Using the records below, output the stretch that opens with the line containing "abrah~ sena~ senat" and closes with the line containing "abrah~ grat~ gratit~", exactly and including both lines, with nothing more.

━━ EXERCISE DATA

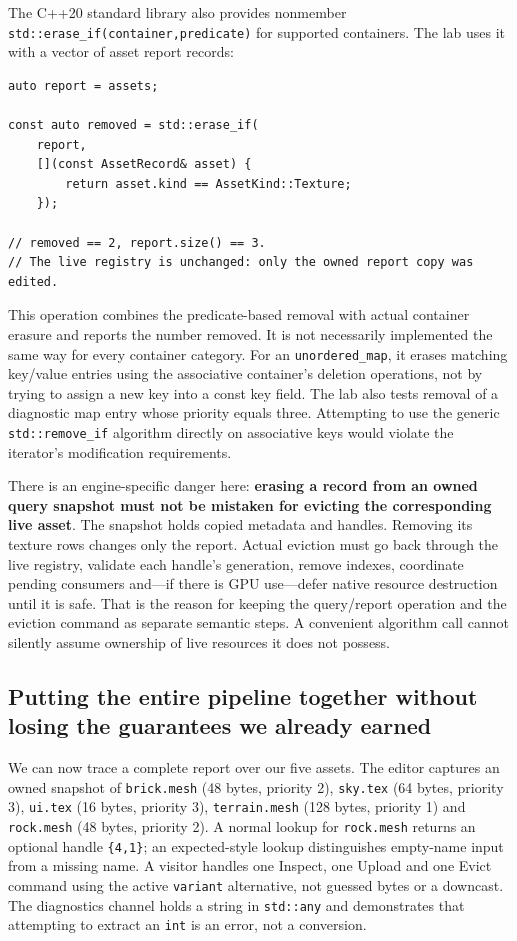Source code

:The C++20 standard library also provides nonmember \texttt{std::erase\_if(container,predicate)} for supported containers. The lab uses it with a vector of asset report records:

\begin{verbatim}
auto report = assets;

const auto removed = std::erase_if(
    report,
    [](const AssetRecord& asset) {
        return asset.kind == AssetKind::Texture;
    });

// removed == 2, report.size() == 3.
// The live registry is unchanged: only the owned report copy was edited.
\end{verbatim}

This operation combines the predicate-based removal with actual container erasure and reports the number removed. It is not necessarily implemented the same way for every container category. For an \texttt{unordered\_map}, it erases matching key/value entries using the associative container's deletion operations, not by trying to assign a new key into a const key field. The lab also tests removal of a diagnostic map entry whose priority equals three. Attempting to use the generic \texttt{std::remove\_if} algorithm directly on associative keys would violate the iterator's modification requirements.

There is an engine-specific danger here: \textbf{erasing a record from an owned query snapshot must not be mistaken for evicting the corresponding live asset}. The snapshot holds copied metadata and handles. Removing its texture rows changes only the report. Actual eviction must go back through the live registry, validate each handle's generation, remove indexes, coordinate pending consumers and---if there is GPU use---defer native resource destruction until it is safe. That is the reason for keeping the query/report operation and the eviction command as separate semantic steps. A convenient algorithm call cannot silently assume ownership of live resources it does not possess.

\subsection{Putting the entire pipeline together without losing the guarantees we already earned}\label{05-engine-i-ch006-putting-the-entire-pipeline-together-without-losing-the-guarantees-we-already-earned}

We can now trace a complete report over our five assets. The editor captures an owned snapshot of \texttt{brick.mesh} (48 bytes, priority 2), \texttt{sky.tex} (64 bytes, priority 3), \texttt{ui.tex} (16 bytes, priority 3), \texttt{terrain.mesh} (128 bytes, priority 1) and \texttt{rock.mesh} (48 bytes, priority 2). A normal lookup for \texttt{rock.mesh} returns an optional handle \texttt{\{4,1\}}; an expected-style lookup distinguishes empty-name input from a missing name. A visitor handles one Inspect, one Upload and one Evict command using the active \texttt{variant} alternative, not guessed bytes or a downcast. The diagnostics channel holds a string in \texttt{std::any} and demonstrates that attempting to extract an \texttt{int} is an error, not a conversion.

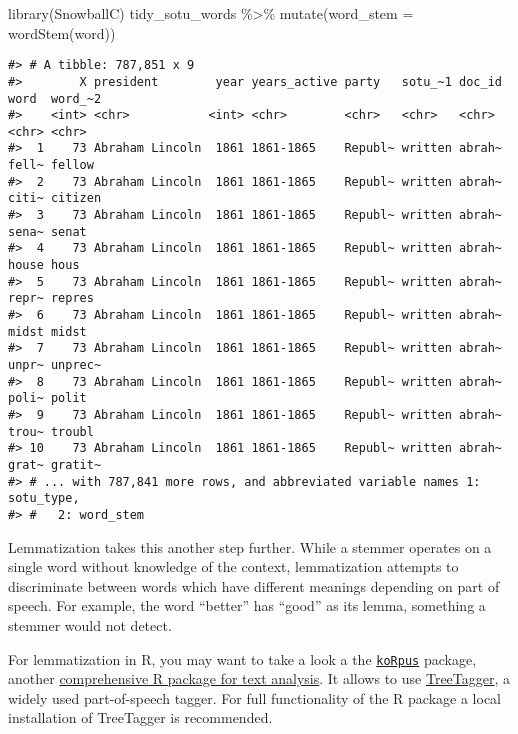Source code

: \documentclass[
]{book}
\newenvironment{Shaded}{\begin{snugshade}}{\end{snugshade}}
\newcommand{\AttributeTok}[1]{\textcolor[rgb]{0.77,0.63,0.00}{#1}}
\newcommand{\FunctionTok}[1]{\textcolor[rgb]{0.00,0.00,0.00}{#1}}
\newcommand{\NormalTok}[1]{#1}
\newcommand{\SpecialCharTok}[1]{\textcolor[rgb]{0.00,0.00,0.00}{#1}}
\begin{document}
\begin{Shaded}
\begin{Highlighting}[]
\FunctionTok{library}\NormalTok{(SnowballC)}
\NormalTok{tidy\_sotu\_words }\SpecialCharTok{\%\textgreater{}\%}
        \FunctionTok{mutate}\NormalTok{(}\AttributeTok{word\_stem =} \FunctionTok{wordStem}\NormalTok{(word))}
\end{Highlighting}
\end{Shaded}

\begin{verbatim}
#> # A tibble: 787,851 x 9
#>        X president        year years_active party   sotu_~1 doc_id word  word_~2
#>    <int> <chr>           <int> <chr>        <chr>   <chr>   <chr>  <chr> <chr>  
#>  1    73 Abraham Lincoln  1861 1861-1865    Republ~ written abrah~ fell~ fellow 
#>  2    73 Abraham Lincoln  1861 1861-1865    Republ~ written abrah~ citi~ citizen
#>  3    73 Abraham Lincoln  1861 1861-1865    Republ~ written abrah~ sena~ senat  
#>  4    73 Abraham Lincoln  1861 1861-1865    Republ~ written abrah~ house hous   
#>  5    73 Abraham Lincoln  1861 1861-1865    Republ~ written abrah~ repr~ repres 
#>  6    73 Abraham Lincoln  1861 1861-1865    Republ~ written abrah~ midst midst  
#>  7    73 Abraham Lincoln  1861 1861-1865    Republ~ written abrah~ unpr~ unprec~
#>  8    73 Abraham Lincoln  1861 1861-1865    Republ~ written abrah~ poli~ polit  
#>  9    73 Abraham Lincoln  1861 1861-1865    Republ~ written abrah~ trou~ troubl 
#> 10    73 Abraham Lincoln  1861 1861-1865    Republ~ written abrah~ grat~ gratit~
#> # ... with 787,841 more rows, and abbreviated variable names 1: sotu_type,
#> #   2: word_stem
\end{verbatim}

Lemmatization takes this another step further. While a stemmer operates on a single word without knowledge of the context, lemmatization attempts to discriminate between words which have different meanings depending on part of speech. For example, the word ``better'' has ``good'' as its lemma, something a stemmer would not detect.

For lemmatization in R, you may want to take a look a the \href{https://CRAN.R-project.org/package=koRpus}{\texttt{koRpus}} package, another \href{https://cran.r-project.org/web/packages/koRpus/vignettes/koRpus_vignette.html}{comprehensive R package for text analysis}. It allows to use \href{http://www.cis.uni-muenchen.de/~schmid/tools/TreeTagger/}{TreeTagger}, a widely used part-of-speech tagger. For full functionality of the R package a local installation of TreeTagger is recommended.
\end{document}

━━━━

=== TASK RESULT ===
#>  3    73 Abraham Lincoln  1861 1861-1865    Republ~ written abrah~ sena~ senat  
#>  4    73 Abraham Lincoln  1861 1861-1865    Republ~ written abrah~ house hous   
#>  5    73 Abraham Lincoln  1861 1861-1865    Republ~ written abrah~ repr~ repres 
#>  6    73 Abraham Lincoln  1861 1861-1865    Republ~ written abrah~ midst midst  
#>  7    73 Abraham Lincoln  1861 1861-1865    Republ~ written abrah~ unpr~ unprec~
#>  8    73 Abraham Lincoln  1861 1861-1865    Republ~ written abrah~ poli~ polit  
#>  9    73 Abraham Lincoln  1861 1861-1865    Republ~ written abrah~ trou~ troubl 
#> 10    73 Abraham Lincoln  1861 1861-1865    Republ~ written abrah~ grat~ gratit~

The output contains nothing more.